The cryptocurrency industry has been plagued by hacking incidents and theft since the inception of Bitcoin. Between 2012 and 2024, over 1,740 documented security incidents across the blockchain ecosystem have resulted in approximately $33.744 billion in losses. This trend has escalated in recent years, with crypto security incidents totaling $1.8 billion in 2023 and rising to $2.308 billion by 2024.
Hackers continue to exploit the industry's defenses, leveraging the decentralization and anonymity of crypto assets, which make them attractive targets. Each attack serves as a critical warning, underscoring the necessity of constant vigilance regarding security.
To safeguard funds effectively, crypto participants must enhance their security awareness. This educational series aims to address key security topics, beginning with Sybil attacks.

What Is a Sybil Attack and Why Is It Named "Sybil"?
Sybil attacks can be characterized as:
- •A primary tool for airdrop hunters.
- •A significant source of vulnerabilities in governance voting systems.
- •An inexpensive method for manipulating on-chain data.
- •A root cause of project failures, data inflation, ecosystem collapse, and the draining of liquidity pools.
Even if the concept seems distant, your assets, the Decentralized Applications (DApps) you use, and airdrop programs you've participated in may have already been subtly impacted by Sybil attacks.
A Sybil attack occurs when an attacker creates a multitude of fake identities, such as fake wallet addresses, nodes, or accounts, to unfairly influence the allocation of power, resources, or incentives within a system.
The term "Sybil" originates from a case study of dissociative identity disorder, detailing an individual with 16 distinct personalities. This mirrors the behavior of Sybil attacks, where a single real-world controller impersonates numerous independent participants within the blockchain context.

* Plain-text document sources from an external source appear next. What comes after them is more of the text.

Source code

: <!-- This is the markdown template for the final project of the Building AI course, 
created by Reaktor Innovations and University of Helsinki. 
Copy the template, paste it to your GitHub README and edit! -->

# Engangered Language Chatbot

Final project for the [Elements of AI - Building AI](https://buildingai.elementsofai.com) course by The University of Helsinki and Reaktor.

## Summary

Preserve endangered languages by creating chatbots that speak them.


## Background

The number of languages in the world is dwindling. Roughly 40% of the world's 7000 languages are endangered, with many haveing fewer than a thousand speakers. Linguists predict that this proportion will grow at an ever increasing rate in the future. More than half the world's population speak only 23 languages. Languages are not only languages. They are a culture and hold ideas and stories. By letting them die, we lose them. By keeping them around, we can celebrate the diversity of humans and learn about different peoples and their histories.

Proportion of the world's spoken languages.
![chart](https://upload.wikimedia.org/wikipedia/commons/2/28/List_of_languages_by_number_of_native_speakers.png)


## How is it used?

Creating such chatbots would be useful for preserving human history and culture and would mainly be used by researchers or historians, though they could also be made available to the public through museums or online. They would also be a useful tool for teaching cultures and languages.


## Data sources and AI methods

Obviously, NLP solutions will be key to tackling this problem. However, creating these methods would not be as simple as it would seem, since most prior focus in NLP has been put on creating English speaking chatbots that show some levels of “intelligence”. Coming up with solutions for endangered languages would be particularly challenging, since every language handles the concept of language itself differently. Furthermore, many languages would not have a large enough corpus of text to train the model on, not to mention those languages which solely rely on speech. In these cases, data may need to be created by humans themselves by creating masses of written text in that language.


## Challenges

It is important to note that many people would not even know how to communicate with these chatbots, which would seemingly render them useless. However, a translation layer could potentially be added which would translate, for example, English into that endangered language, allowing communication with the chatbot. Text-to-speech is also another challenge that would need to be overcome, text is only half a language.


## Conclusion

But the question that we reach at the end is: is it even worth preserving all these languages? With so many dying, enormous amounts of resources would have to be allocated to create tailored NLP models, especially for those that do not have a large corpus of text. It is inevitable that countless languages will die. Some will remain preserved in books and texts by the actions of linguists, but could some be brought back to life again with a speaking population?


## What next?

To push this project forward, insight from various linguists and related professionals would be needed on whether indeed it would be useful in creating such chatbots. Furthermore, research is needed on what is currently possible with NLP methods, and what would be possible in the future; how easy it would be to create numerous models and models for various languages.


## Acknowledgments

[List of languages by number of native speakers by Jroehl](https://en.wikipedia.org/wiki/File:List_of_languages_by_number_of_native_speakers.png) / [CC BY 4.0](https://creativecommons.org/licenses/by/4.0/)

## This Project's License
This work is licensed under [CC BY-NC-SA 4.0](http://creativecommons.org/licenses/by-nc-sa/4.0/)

In centralized systems, identifying Sybil attacks is often straightforward through tracking factors like identical IP addresses, devices, or multi-account operations. However, Web3 environments offer attackers natural camouflage:
- •Infinite address generation is possible.
- •No phone number or ID verification is required.
- •Real-world identity binding is unnecessary.
- •Wallets are free to create.
- •Nodes can be faked.
- •Behavior can be scripted.
These factors significantly reduce the cost and difficulty of launching Sybil attacks, making them the most pervasive and hidden security threats in Web3.
Why Sybil Attacks Constitute "Structural Damage" to Blockchain Systems
The potency of Sybil attacks stems not from the attacker's strength but from a fundamental assumption in blockchain systems: the prevalence of a "majority of honest participants." When attackers achieve majority status through the creation of numerous fake identities, the system's balance is compromised.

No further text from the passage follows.